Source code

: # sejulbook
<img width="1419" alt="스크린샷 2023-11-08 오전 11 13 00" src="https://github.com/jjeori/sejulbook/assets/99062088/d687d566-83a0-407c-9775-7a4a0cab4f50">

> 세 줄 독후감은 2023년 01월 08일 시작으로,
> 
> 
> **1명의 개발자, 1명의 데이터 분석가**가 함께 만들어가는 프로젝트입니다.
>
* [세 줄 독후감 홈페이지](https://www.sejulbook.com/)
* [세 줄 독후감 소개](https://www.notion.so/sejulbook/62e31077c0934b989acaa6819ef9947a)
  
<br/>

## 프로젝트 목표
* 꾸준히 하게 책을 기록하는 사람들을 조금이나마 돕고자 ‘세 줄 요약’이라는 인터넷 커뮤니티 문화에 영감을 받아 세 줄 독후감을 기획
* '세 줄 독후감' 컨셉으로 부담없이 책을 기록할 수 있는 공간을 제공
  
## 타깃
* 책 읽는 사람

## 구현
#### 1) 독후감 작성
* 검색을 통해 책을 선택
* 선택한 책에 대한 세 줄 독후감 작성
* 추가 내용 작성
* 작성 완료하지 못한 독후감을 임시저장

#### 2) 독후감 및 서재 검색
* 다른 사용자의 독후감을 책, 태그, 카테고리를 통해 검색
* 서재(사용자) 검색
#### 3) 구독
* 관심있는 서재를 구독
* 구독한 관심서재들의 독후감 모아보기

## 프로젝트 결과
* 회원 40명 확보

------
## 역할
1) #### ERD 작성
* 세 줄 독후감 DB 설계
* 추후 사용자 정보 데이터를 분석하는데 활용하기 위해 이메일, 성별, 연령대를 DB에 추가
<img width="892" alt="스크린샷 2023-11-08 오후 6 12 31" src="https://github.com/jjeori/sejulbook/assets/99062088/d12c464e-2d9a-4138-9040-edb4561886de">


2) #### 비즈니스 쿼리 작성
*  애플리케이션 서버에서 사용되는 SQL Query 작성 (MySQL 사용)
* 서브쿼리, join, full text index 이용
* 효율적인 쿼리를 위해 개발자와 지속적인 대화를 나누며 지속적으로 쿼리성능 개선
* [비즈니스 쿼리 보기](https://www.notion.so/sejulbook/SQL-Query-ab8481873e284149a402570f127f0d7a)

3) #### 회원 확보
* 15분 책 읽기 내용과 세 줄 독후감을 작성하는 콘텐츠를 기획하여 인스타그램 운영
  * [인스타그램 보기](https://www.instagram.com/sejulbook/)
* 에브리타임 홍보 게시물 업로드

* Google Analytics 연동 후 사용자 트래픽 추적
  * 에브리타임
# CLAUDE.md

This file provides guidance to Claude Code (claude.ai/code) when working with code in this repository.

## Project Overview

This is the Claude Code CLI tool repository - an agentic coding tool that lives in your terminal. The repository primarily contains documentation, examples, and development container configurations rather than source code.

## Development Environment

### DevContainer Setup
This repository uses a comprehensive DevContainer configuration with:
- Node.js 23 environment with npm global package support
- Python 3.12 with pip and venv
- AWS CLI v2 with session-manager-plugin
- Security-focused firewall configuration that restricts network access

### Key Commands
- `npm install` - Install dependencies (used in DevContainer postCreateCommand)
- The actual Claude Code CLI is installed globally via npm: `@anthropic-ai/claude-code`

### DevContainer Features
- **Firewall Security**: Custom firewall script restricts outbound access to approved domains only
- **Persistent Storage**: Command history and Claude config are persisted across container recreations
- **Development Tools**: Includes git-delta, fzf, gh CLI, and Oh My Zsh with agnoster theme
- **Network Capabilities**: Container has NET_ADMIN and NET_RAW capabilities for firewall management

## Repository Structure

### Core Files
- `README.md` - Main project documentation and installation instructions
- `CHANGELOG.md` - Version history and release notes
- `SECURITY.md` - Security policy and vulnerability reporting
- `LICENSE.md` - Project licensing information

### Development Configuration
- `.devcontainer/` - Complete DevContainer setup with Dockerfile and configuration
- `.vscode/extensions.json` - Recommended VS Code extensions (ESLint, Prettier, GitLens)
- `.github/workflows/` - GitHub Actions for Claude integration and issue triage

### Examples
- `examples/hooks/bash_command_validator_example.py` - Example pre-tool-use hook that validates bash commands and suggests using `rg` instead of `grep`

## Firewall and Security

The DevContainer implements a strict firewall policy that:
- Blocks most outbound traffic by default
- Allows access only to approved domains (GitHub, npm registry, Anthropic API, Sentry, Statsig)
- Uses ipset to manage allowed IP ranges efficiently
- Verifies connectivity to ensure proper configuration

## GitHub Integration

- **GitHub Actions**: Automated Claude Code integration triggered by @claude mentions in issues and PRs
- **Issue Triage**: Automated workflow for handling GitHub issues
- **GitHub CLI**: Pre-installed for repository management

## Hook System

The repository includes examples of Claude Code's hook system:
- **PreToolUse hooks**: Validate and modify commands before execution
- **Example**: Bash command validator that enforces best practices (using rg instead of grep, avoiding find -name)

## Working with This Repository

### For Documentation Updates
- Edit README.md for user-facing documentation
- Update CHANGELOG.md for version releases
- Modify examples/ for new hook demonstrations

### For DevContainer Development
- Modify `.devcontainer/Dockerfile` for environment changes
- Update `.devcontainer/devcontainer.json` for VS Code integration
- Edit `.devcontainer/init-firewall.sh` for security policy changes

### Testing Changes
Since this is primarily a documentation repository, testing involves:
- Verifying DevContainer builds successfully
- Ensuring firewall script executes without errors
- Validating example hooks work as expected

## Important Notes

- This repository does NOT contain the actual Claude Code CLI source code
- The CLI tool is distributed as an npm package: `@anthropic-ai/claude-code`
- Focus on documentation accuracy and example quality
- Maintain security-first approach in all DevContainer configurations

-.-.-

> [WORK INSTRUCTIONS]
What you return must be the lines above that run from the line with "관심있는 서재를 구독" to the line with "지속적으로 쿼리성능 개선", inclusive, each copied exactly.

> [EXERCISE SOLUTION]
* 관심있는 서재를 구독
* 구독한 관심서재들의 독후감 모아보기

## 프로젝트 결과
* 회원 40명 확보

------
## 역할
1) #### ERD 작성
* 세 줄 독후감 DB 설계
* 추후 사용자 정보 데이터를 분석하는데 활용하기 위해 이메일, 성별, 연령대를 DB에 추가
<img width="892" alt="스크린샷 2023-11-08 오후 6 12 31" src="https://github.com/jjeori/sejulbook/assets/99062088/d12c464e-2d9a-4138-9040-edb4561886de">


2) #### 비즈니스 쿼리 작성
*  애플리케이션 서버에서 사용되는 SQL Query 작성 (MySQL 사용)
* 서브쿼리, join, full text index 이용
* 효율적인 쿼리를 위해 개발자와 지속적인 대화를 나누며 지속적으로 쿼리성능 개선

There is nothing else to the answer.